Data excerpts:
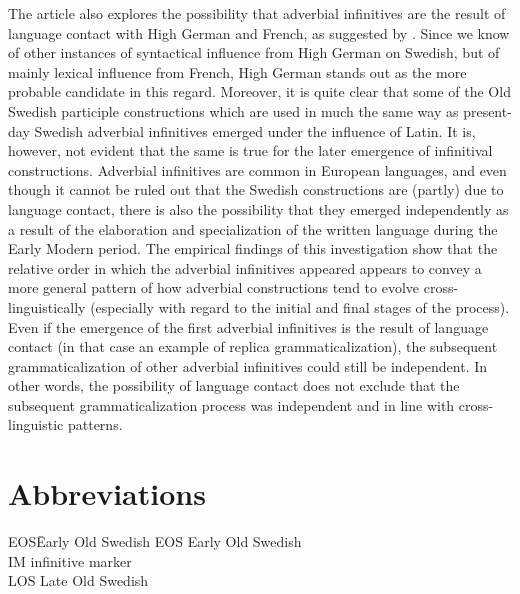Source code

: \documentclass[output=paper]{langscibook}
\begin{document}
The article also explores the possibility that adverbial infinitives are the result of language contact with High German and French, as suggested by \citet{Holm1967}. Since we know of other instances of syntactical influence from High German on Swedish, but of mainly lexical influence from French, High German stands out as the more probable candidate in this regard. Moreover, it is quite clear that some of the Old Swedish participle constructions which are used in much the same way as present-day Swedish adverbial infinitives emerged under the influence of Latin. It is, however, not evident that the same is true for the later emergence of infinitival constructions. Adverbial infinitives are common in European languages, and even though it cannot be ruled out that the Swedish constructions are (partly) due to language contact, there is also the possibility that they emerged independently as a result of the elaboration and specialization of the written language during the Early Modern period. The empirical findings of this investigation show that the relative order in which the adverbial infinitives appeared appears to convey a more general pattern of how adverbial constructions tend to evolve cross-linguistically (especially with regard to the initial and final stages of the process). Even if the emergence of the first adverbial infinitives is the result of language contact (in that case an example of replica grammaticalization), the subsequent grammaticalization of other adverbial infinitives could still be independent. In other words, the possibility of language contact does not exclude that the subsequent grammaticalization process was independent and in line with cross-linguistic patterns. 


\section*{Abbreviations}
\begin{tabbing}
EOS\hspace{1ex}\= Early Old Swedish\kill
EOS \> Early Old Swedish\\
IM  \> infinitive marker\\
LOS \> Late Old Swedish\\
\end{tabbing}
\end{document}
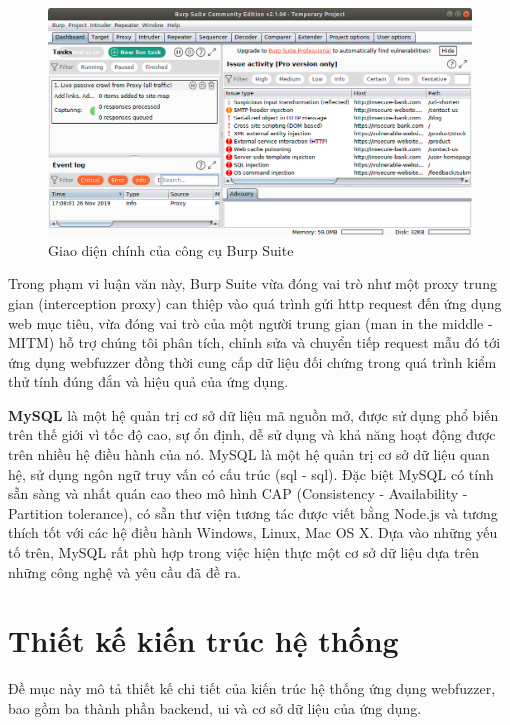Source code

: \begin{figure}[H]
  \centering
    \includegraphics[width=\textwidth,keepaspectratio=true]{images/burp-suite-usage.png}
  \caption{Giao diện chính của công cụ Burp Suite}
  \label{fig:burp-suite-usage}
\end{figure}
Trong phạm vi luận văn này, Burp Suite vừa đóng vai trò như một proxy trung gian (interception proxy) can thiệp vào quá trình gửi \acrshort{http} request đến ứng dụng web mục tiêu, vừa đóng vai trò của một người trung gian (man in the middle - MITM) hỗ trợ chúng tôi phân tích, chỉnh sửa và chuyển tiếp request mẫu đó tới ứng dụng webfuzzer đồng thời cung cấp dữ liệu đối chứng trong quá trình kiểm thử tính đúng đắn và hiệu quả của ứng dụng.\par
\textbf{MySQL} là một hệ quản trị cơ sở dữ liệu mã nguồn mở, được sử dụng phổ biến trên thế giới vì tốc độ cao, sự ổn định, dễ sử dụng và khả năng hoạt động được trên nhiều hệ điều hành của nó. MySQL là một hệ quản trị cơ sở dữ liệu quan hệ, sử dụng ngôn ngữ truy vấn có cấu trúc (\acrlong{sql} - \acrshort{sql}). Đặc biệt MySQL có tính sẵn sàng và nhất quán cao theo mô hình CAP (Consistency - Availability - Partition tolerance), có sẵn thư viện tương tác được viết bằng Node.js và tương thích tốt với các hệ điều hành Windows, Linux, Mac OS X. Dựa vào những yếu tố trên, MySQL rất phù hợp trong việc hiện thực một cơ sở dữ liệu dựa trên những công nghệ và yêu cầu đã đề ra.
\section{Thiết kế kiến trúc hệ thống}
Đề mục này mô tả thiết kế chi tiết của kiến trúc hệ thống ứng dụng webfuzzer, bao gồm ba thành phần backend, \acrshort{ui} và cơ sở dữ liệu của ứng dụng.
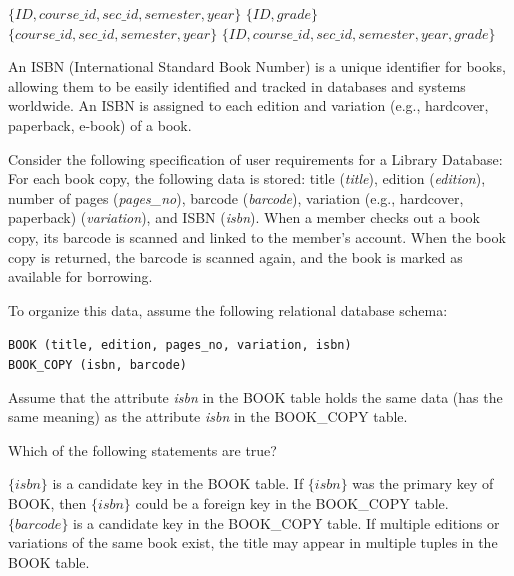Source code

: \documentclass[12pt]{exam}
\begin{document}
\begin{questions}
\begin{minipage}{\linewidth}
\begin{checkboxes}
\choice $\{\textit{ID}, \textit{course\_id}, \textit{sec\_id}, \textit{semester}, \textit{year}\}$
\CorrectChoice $\{\textit{ID}, \textit{grade}\}$
\CorrectChoice $\{\textit{course\_id}, \textit{sec\_id}, \textit{semester}, \textit{year}\}$
\choice $\{\textit{ID}, \textit{course\_id}, \textit{sec\_id}, \textit{semester}, \textit{year}, \textit{grade}\}$
\end{checkboxes}
\end{minipage}\vspace{1em}


\begin{minipage}{\linewidth}
\question[4]
An ISBN (International Standard Book Number) is a unique identifier for books, allowing them to be easily identified and tracked in databases and systems worldwide. An ISBN is assigned to each edition and variation (e.g., hardcover, paperback, e-book) of a book.

Consider the following specification of user requirements for a Library Database: For each book copy, the following data is stored: title (\textit{title}), edition (\textit{edition}), number of pages (\textit{pages\_no}), barcode (\textit{barcode}), variation (e.g., hardcover, paperback) (\textit{variation}), and ISBN (\textit{isbn}). When a member checks out a book copy, its barcode is scanned and linked to the member’s account. When the book copy is returned, the barcode is scanned again, and the book is marked as available for borrowing.

To organize this data, assume the following relational database schema:

\begin{center}
\texttt{BOOK (title, edition, pages\_no, variation, isbn)}\\
\texttt{BOOK\_COPY (isbn, barcode)}
\end{center}

Assume that the attribute \textit{isbn} in the BOOK table holds the same data (has the same meaning) as the attribute \textit{isbn} in the BOOK\_COPY table.

Which of the following statements are true?\par\vspace{0.5em}

\begin{checkboxes}
\CorrectChoice $\{\textit{isbn}\}$ is a candidate key in the BOOK table.
\CorrectChoice If $\{\textit{isbn}\}$ was the primary key of BOOK, then $\{\textit{isbn}\}$ could be a foreign key in the BOOK\_COPY table.
\CorrectChoice $\{\textit{barcode}\}$ is a candidate key in the BOOK\_COPY table.
\CorrectChoice If multiple editions or variations of the same book exist, the title may appear in multiple tuples in the BOOK table.
\end{checkboxes}
\end{minipage}\vspace{1em}



\end{questions}
\end{document}
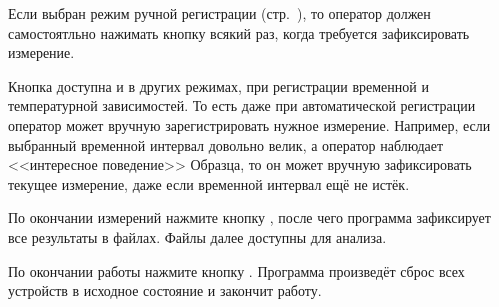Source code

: \documentclass[12pt, a4paper, twocolumn]{report}
\begin{document}
Если выбран режим ручной регистрации (стр.~\pageref{sec_reg_type_manual}), то оператор должен самостоятльно нажимать кнопку  всякий раз, когда требуется зафиксировать измерение.

Кнопка  доступна и в других режимах, при регистрации временной и температурной зависимостей. То есть даже при автоматической регистрации оператор может вручную зарегистрировать нужное измерение. Например, если выбранный временной интервал довольно велик, а оператор наблюдает <<интересное поведение>> Образца, то он может вручную зафиксировать текущее измерение, даже если временной интервал ещё не истёк.

По окончании измерений нажмите кнопку , после чего программа зафиксирует все результаты в файлах. Файлы далее доступны для анализа.

По окончании работы нажмите кнопку . Программа произведёт сброс всех устройств в исходное состояние и закончит работу.
\end{document}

■ What to do ■
Write out the records above in full and exactly, with no pictures.

■ Solution to this exercise ■
Source code

: \documentclass[output=paper]{langscibook}
\begin{document}
The article also explores the possibility that adverbial infinitives are the result of language contact with High German and French, as suggested by \citet{Holm1967}. Since we know of other instances of syntactical influence from High German on Swedish, but of mainly lexical influence from French, High German stands out as the more probable candidate in this regard. Moreover, it is quite clear that some of the Old Swedish participle constructions which are used in much the same way as present-day Swedish adverbial infinitives emerged under the influence of Latin. It is, however, not evident that the same is true for the later emergence of infinitival constructions. Adverbial infinitives are common in European languages, and even though it cannot be ruled out that the Swedish constructions are (partly) due to language contact, there is also the possibility that they emerged independently as a result of the elaboration and specialization of the written language during the Early Modern period. The empirical findings of this investigation show that the relative order in which the adverbial infinitives appeared appears to convey a more general pattern of how adverbial constructions tend to evolve cross-linguistically (especially with regard to the initial and final stages of the process). Even if the emergence of the first adverbial infinitives is the result of language contact (in that case an example of replica grammaticalization), the subsequent grammaticalization of other adverbial infinitives could still be independent. In other words, the possibility of language contact does not exclude that the subsequent grammaticalization process was independent and in line with cross-linguistic patterns. 


\section*{Abbreviations}
\begin{tabbing}
EOS\hspace{1ex}\= Early Old Swedish\kill
EOS \> Early Old Swedish\\
IM  \> infinitive marker\\
LOS \> Late Old Swedish\\
\end{tabbing}
\end{document}
Source code

: \begin{figure}[H]
  \centering
    \includegraphics[width=\textwidth,keepaspectratio=true]{images/burp-suite-usage.png}
  \caption{Giao diện chính của công cụ Burp Suite}
  \label{fig:burp-suite-usage}
\end{figure}
Trong phạm vi luận văn này, Burp Suite vừa đóng vai trò như một proxy trung gian (interception proxy) can thiệp vào quá trình gửi \acrshort{http} request đến ứng dụng web mục tiêu, vừa đóng vai trò của một người trung gian (man in the middle - MITM) hỗ trợ chúng tôi phân tích, chỉnh sửa và chuyển tiếp request mẫu đó tới ứng dụng webfuzzer đồng thời cung cấp dữ liệu đối chứng trong quá trình kiểm thử tính đúng đắn và hiệu quả của ứng dụng.\par
\textbf{MySQL} là một hệ quản trị cơ sở dữ liệu mã nguồn mở, được sử dụng phổ biến trên thế giới vì tốc độ cao, sự ổn định, dễ sử dụng và khả năng hoạt động được trên nhiều hệ điều hành của nó. MySQL là một hệ quản trị cơ sở dữ liệu quan hệ, sử dụng ngôn ngữ truy vấn có cấu trúc (\acrlong{sql} - \acrshort{sql}). Đặc biệt MySQL có tính sẵn sàng và nhất quán cao theo mô hình CAP (Consistency - Availability - Partition tolerance), có sẵn thư viện tương tác được viết bằng Node.js và tương thích tốt với các hệ điều hành Windows, Linux, Mac OS X. Dựa vào những yếu tố trên, MySQL rất phù hợp trong việc hiện thực một cơ sở dữ liệu dựa trên những công nghệ và yêu cầu đã đề ra.
\section{Thiết kế kiến trúc hệ thống}
Đề mục này mô tả thiết kế chi tiết của kiến trúc hệ thống ứng dụng webfuzzer, bao gồm ba thành phần backend, \acrshort{ui} và cơ sở dữ liệu của ứng dụng.
Source code

: \documentclass[12pt]{exam}
\begin{document}
\begin{questions}
\begin{minipage}{\linewidth}
\begin{checkboxes}
\choice $\{\textit{ID}, \textit{course\_id}, \textit{sec\_id}, \textit{semester}, \textit{year}\}$
\CorrectChoice $\{\textit{ID}, \textit{grade}\}$
\CorrectChoice $\{\textit{course\_id}, \textit{sec\_id}, \textit{semester}, \textit{year}\}$
\choice $\{\textit{ID}, \textit{course\_id}, \textit{sec\_id}, \textit{semester}, \textit{year}, \textit{grade}\}$
\end{checkboxes}
\end{minipage}\vspace{1em}


\begin{minipage}{\linewidth}
\question[4]
An ISBN (International Standard Book Number) is a unique identifier for books, allowing them to be easily identified and tracked in databases and systems worldwide. An ISBN is assigned to each edition and variation (e.g., hardcover, paperback, e-book) of a book.

Consider the following specification of user requirements for a Library Database: For each book copy, the following data is stored: title (\textit{title}), edition (\textit{edition}), number of pages (\textit{pages\_no}), barcode (\textit{barcode}), variation (e.g., hardcover, paperback) (\textit{variation}), and ISBN (\textit{isbn}). When a member checks out a book copy, its barcode is scanned and linked to the member’s account. When the book copy is returned, the barcode is scanned again, and the book is marked as available for borrowing.

To organize this data, assume the following relational database schema:

\begin{center}
\texttt{BOOK (title, edition, pages\_no, variation, isbn)}\\
\texttt{BOOK\_COPY (isbn, barcode)}
\end{center}

Assume that the attribute \textit{isbn} in the BOOK table holds the same data (has the same meaning) as the attribute \textit{isbn} in the BOOK\_COPY table.

Which of the following statements are true?\par\vspace{0.5em}

\begin{checkboxes}
\CorrectChoice $\{\textit{isbn}\}$ is a candidate key in the BOOK table.
\CorrectChoice If $\{\textit{isbn}\}$ was the primary key of BOOK, then $\{\textit{isbn}\}$ could be a foreign key in the BOOK\_COPY table.
\CorrectChoice $\{\textit{barcode}\}$ is a candidate key in the BOOK\_COPY table.
\CorrectChoice If multiple editions or variations of the same book exist, the title may appear in multiple tuples in the BOOK table.
\end{checkboxes}
\end{minipage}\vspace{1em}



\end{questions}
\end{document}
Source code

: \documentclass[12pt, a4paper, twocolumn]{report}
\begin{document}
Если выбран режим ручной регистрации (стр.~\pageref{sec_reg_type_manual}), то оператор должен самостоятльно нажимать кнопку  всякий раз, когда требуется зафиксировать измерение.

Кнопка  доступна и в других режимах, при регистрации временной и температурной зависимостей. То есть даже при автоматической регистрации оператор может вручную зарегистрировать нужное измерение. Например, если выбранный временной интервал довольно велик, а оператор наблюдает <<интересное поведение>> Образца, то он может вручную зафиксировать текущее измерение, даже если временной интервал ещё не истёк.

По окончании измерений нажмите кнопку , после чего программа зафиксирует все результаты в файлах. Файлы далее доступны для анализа.

По окончании работы нажмите кнопку . Программа произведёт сброс всех устройств в исходное состояние и закончит работу.
\end{document}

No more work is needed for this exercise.